[Saved entries]
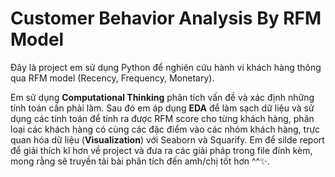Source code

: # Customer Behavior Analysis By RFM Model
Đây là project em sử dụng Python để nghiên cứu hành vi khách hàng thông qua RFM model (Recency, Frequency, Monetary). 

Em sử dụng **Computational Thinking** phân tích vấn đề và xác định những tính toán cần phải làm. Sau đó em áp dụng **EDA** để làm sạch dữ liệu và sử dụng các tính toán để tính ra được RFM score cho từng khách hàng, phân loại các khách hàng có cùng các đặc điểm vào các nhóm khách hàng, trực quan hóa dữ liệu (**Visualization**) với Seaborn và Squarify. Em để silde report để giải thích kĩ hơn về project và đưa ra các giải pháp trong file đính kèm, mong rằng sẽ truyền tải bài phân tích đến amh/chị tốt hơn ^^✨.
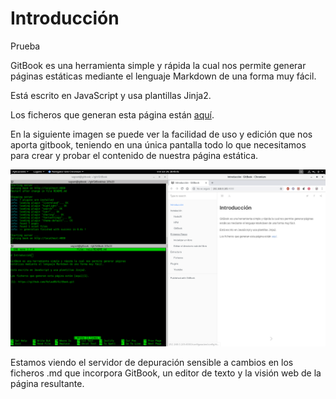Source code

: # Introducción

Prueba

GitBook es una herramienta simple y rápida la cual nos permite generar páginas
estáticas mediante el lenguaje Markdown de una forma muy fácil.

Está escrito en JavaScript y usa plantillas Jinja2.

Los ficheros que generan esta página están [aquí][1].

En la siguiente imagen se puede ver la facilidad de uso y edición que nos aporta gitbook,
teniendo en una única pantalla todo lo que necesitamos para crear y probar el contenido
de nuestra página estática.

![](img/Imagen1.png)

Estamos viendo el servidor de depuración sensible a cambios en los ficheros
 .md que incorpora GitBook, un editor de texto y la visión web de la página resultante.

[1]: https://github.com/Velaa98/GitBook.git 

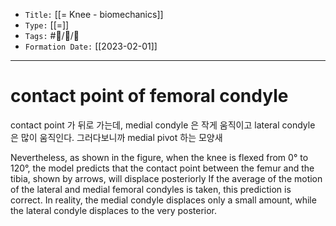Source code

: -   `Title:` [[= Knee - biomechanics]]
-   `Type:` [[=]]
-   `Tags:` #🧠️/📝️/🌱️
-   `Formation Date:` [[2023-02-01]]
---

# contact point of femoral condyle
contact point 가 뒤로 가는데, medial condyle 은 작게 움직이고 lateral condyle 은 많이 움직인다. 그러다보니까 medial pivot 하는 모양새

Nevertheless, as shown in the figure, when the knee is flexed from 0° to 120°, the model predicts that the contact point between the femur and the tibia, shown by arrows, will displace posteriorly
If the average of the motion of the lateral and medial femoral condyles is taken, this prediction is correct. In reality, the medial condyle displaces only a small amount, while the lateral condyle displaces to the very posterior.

● ASSIGNED TASK
Every record above must be given again exactly; drop the pictures.

● ANSWER BOX
Source code

: # Customer Behavior Analysis By RFM Model
Đây là project em sử dụng Python để nghiên cứu hành vi khách hàng thông qua RFM model (Recency, Frequency, Monetary). 

Em sử dụng **Computational Thinking** phân tích vấn đề và xác định những tính toán cần phải làm. Sau đó em áp dụng **EDA** để làm sạch dữ liệu và sử dụng các tính toán để tính ra được RFM score cho từng khách hàng, phân loại các khách hàng có cùng các đặc điểm vào các nhóm khách hàng, trực quan hóa dữ liệu (**Visualization**) với Seaborn và Squarify. Em để silde report để giải thích kĩ hơn về project và đưa ra các giải pháp trong file đính kèm, mong rằng sẽ truyền tải bài phân tích đến amh/chị tốt hơn ^^✨.
Source code

: # Introducción

Prueba

GitBook es una herramienta simple y rápida la cual nos permite generar páginas
estáticas mediante el lenguaje Markdown de una forma muy fácil.

Está escrito en JavaScript y usa plantillas Jinja2.

Los ficheros que generan esta página están [aquí][1].

En la siguiente imagen se puede ver la facilidad de uso y edición que nos aporta gitbook,
teniendo en una única pantalla todo lo que necesitamos para crear y probar el contenido
de nuestra página estática.

![](img/Imagen1.png)

Estamos viendo el servidor de depuración sensible a cambios en los ficheros
 .md que incorpora GitBook, un editor de texto y la visión web de la página resultante.

[1]: https://github.com/Velaa98/GitBook.git 

Source code

: -   `Title:` [[= Knee - biomechanics]]
-   `Type:` [[=]]
-   `Tags:` #🧠️/📝️/🌱️
-   `Formation Date:` [[2023-02-01]]
---

# contact point of femoral condyle
contact point 가 뒤로 가는데, medial condyle 은 작게 움직이고 lateral condyle 은 많이 움직인다. 그러다보니까 medial pivot 하는 모양새

Nevertheless, as shown in the figure, when the knee is flexed from 0° to 120°, the model predicts that the contact point between the femur and the tibia, shown by arrows, will displace posteriorly
If the average of the motion of the lateral and medial femoral condyles is taken, this prediction is correct. In reality, the medial condyle displaces only a small amount, while the lateral condyle displaces to the very posterior.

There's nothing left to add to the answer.